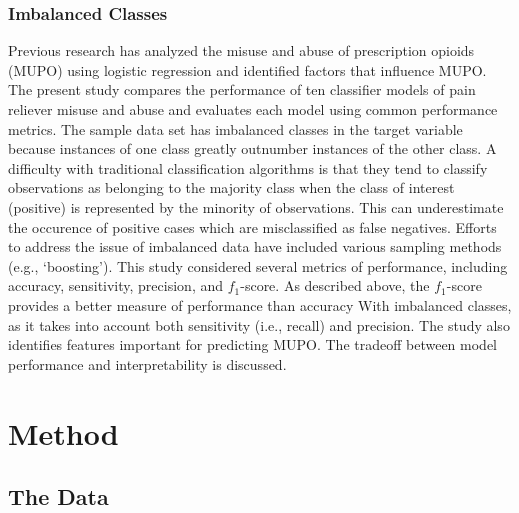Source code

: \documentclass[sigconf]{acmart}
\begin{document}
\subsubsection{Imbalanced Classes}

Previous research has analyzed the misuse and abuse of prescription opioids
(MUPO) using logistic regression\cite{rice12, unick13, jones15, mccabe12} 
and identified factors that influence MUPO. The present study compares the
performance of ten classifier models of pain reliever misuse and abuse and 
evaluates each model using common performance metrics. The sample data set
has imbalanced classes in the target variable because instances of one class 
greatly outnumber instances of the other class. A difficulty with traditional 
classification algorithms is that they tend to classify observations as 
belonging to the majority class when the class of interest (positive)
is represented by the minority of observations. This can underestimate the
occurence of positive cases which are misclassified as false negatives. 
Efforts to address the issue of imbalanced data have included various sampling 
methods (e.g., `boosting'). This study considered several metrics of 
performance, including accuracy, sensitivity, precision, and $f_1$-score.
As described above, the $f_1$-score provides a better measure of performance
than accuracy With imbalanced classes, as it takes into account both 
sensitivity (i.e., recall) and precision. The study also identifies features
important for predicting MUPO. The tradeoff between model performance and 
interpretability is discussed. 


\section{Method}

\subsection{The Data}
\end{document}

#### WHAT TO PRODUCE
Output exactly what runs from the line with "evaluates each model" to the final line above, both lines included, and nothing else.

#### WRITTEN ANSWER
evaluates each model using common performance metrics. The sample data set
has imbalanced classes in the target variable because instances of one class 
greatly outnumber instances of the other class. A difficulty with traditional 
classification algorithms is that they tend to classify observations as 
belonging to the majority class when the class of interest (positive)
is represented by the minority of observations. This can underestimate the
occurence of positive cases which are misclassified as false negatives. 
Efforts to address the issue of imbalanced data have included various sampling 
methods (e.g., `boosting'). This study considered several metrics of 
performance, including accuracy, sensitivity, precision, and $f_1$-score.
As described above, the $f_1$-score provides a better measure of performance
than accuracy With imbalanced classes, as it takes into account both 
sensitivity (i.e., recall) and precision. The study also identifies features
important for predicting MUPO. The tradeoff between model performance and 
interpretability is discussed. 


\section{Method}

\subsection{The Data}
\end{document}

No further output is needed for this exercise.